1948’de Tarlabaşı’nda doğdum, büyüdüm. 1955’te de oradaydım. Kilisenin (Aya Konstantin ve Eleni) yanındaydık. Kilise şuradaysa bizim evimiz buradaydı. Çok yakındı. Önce benim evim vardı, ondan sonra kilise yanında.

Teyzem o akşam Çengelköy’den geldi. Onun kocası papazdı. Sakalı vardı. Sakallı olduğu için çok belliydi papaz olduğu… Çok korkuyordu. Vapurla çıkıp bize geldiler. Çünkü duyduğumuza göre Çengelköy çok daha fena olmuştu. Tarlabaşı’nda felaket olmadı. Bazı evlere giremediler mesela çünkü girişleri zordu. (Fotoğraf: Serdar Korucu)

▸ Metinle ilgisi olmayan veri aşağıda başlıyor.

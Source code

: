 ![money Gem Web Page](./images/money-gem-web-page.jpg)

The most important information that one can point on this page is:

Bizim üç katlı bir apartmanımız vardı. Birinci katta bir polis oturuyordu. Polis bir Hristiyan kadınla evliydi, bir de kızı vardı. O polis girmek isteyenlere karşı kapıda durdu. “Burada hiç Hristiyan yok” dedi. İçeri girseler kim bilir ne olacaktı! Çok iyi insandı. Hristiyan bir kadın, Türk polisle evlendiği için arkasından konuşurlardı ama unutmamak lazım. İşte bütün Türkler aynı değil, bütün Yunanlar aynı değil. Bir insanın yaptığından tümünü sorumlu tutamazsın.

Evde beş kişiydik. Ben, anneannem, babam, annem ve bir de abim. Beş kişiydik. Öyle titriyordular ki! Hepsi titriyordu. Hepimiz titriyorduk. Öyle korkunçtu ki! Havada bir fenalık vardı. Çok çok çok fenaydı. Bunları hatırlıyorum. O zamanlar evlerin içine girdikleri zaman bir şey bulamıyorlar. Sadece mumları alıyorlar, yakıyorlar. Çevrede hortlak gibi geziyorlardı. Onları gördük. Çok korkunçtu.

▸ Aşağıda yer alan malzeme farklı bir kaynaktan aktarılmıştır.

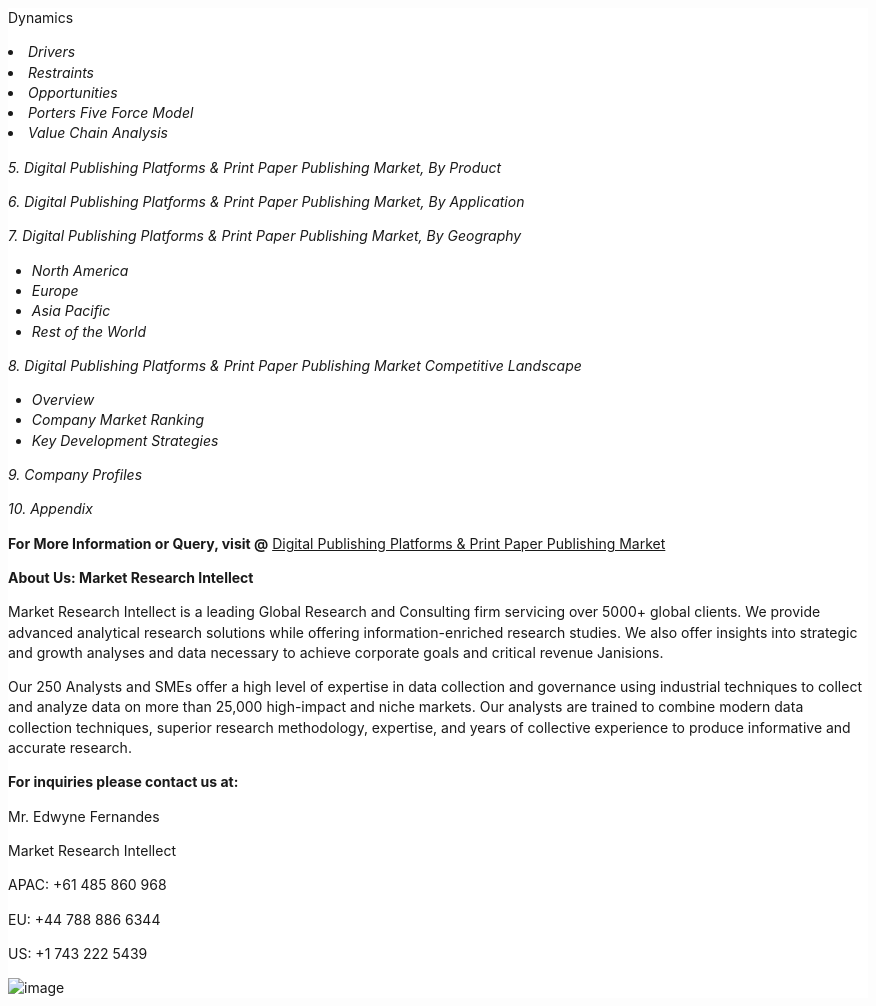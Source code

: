 Dynamics</span></em></li><li><em><span class="">Drivers</span></em></li><li><em><span class="">Restraints</span></em></li><li><em><span class="">Opportunities</span></em></li><li><em><span class="">Porters Five Force Model</span></em></li><li><em><span class="">Value Chain Analysis</span></em></li></ul><p><em><span class="font-[700]">5. Digital Publishing Platforms & Print Paper Publishing Market, By Product</span></em></p><p><em><span class="font-[700]">6. Digital Publishing Platforms & Print Paper Publishing Market, By Application</span></em></p><p><em><span class="font-[700]">7. Digital Publishing Platforms & Print Paper Publishing Market, By Geography</span></em></p><ul><li><em><span class="">North America</span></em></li><li><em><span class="">Europe</span></em></li><li><em><span class="">Asia Pacific</span></em></li><li><em><span class="">Rest of the World</span></em></li></ul><p><em><span class="font-[700]">8. Digital Publishing Platforms & Print Paper Publishing Market Competitive Landscape</span></em></p><ul><li><em><span class="">Overview</span></em></li><li><em><span class="">Company Market Ranking</span></em></li><li><em><span class="">Key Development Strategies</span></em></li></ul><p><em><span class="font-[700]">9. Company Profiles</span></em></p><p><em><span class="font-[700]">10. Appendix</span></em></p><p><span class="font-[700]"><strong>For More Information or Query, visit&nbsp;@</strong>&nbsp;</span><span class="font-[700]"><a href="https://www.marketresearchintellect.com/product/digital-publishing-platforms-print-paper-publishing-market/?utm_source=Linkedin&utm_medium=863" target="_blank" data-tracking-control-name="article-ssr-frontend-pulse_little-text-block" data-tracking-will-navigate="" data-test-link="">Digital Publishing Platforms & Print Paper Publishing Market</a></span></p><p><strong><span class="font-[700]">About Us: Market Research Intellect</span></strong></p><p><span class="">Market Research Intellect is a leading Global Research and Consulting firm servicing over 5000+ global clients. We provide advanced analytical research solutions while offering information-enriched research studies.&nbsp;</span>We also offer insights into strategic and growth analyses and data necessary to achieve corporate goals and critical revenue Janisions.</p><p><span class="">Our 250 Analysts and SMEs offer a high level of expertise in data collection and governance using industrial techniques to collect and analyze data on more than 25,000 high-impact and niche markets. Our analysts are trained to combine modern data collection techniques, superior research methodology, expertise, and years of collective experience to produce informative and accurate research.</span></p><p><strong>For inquiries please contact us at:</strong></p><p>Mr. Edwyne Fernandes</p><p>Market Research Intellect</p><p>APAC: +61 485 860 968</p><p>EU: +44 788 886 6344</p><p>US: +1 743 222 5439</p>
![image](https://github.com/user-attachments/assets/2540b1f3-0f55-4f32-982d-666c388d64c2)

Benim evim buradaydı. Orada da bir başka kilise vardı, Evangelistria Kilisesi. Pencereleri açınca görüyorduk. Ateş! Alev almıştı. Bizim evimizi de yaksalardı çok fena olacaktı ama kurtulduk.

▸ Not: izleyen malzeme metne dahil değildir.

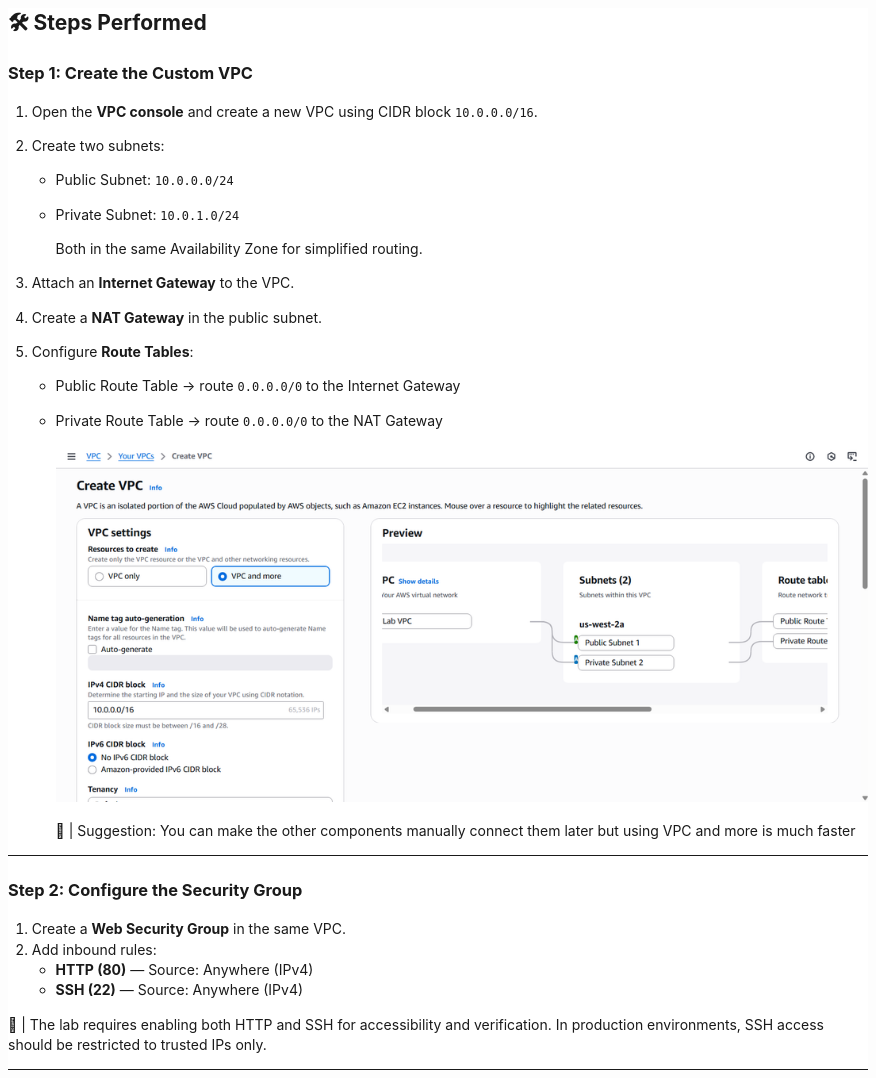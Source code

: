 ## 🛠️ **Steps Performed**

### **Step 1: Create the Custom VPC**

1. Open the **VPC console** and create a new VPC using CIDR block `10.0.0.0/16`.
2. Create two subnets:
    - Public Subnet: `10.0.0.0/24`
    - Private Subnet: `10.0.1.0/24`
        
        Both in the same Availability Zone for simplified routing.
        
3. Attach an **Internet Gateway** to the VPC.
4. Create a **NAT Gateway** in the public subnet.
5. Configure **Route Tables**:
    - Public Route Table → route `0.0.0.0/0` to the Internet Gateway
    - Private Route Table → route `0.0.0.0/0` to the NAT Gateway
        
        ![Visual Preview of your VPC along with Subnets, Route Table and SG](screenshots/VPCandMore.png)
        
        📌 | Suggestion: You can make the other components manually connect them later but using VPC and more is much faster
        

---

### **Step 2: Configure the Security Group**

1. Create a **Web Security Group** in the same VPC.
2. Add inbound rules:
    - **HTTP (80)** — Source: Anywhere (IPv4)
    - **SSH (22)** — Source: Anywhere (IPv4)

📌 | The lab requires enabling both HTTP and SSH for accessibility and verification. In production environments, SSH access should be restricted to trusted IPs only.

---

Evim şurada. Aya Konstantin Kilisesi burada. Babam beni her pazar sabahı kiliseye götürdükten sonra gezdirirdi. Kilisenin ardından caddeye çıkardık, yukarı aşağı, yukarı aşağı gezerdik. Kilisenin arkasında bir de ilkokul vardı. Oranın da içine girmek istiyorlardı. O ilkokul bizim okulumuzdu. Ve her yerde papazı arıyorlardı. “Nerede papaz?” diyorlardı. Ona “deli papaz” derlerdi ama çok iyi bir papazdı. Papa Prokopis derdik. Orada vaftiz olmuştum. O beni vaftiz etmişti. Hatta “Deli papaz seni vaftiz etti, ondan sen de delisin” diye bana takılırlardı. O papazı her yerde aradılar. “Nerede papaz?” diye diye… Ellerinde bıçakla geziyorlardı. Bir dolap vardı, ekmekleri içine koyarlardı. Papaz ekmek konulan dolabın içine saklanmış. Canını kurtarmış. Saklanmayı başardı. Şapkasını ve çantasını buluyorlar, onları parçalıyorlar. Neyse ki onu bulamadılar. İyi ki bulamadılar! Yoksa öldürürlerdi.

[…]

“Bütün kiliselere, dükkânlara, her yere… Her yere girdiler…”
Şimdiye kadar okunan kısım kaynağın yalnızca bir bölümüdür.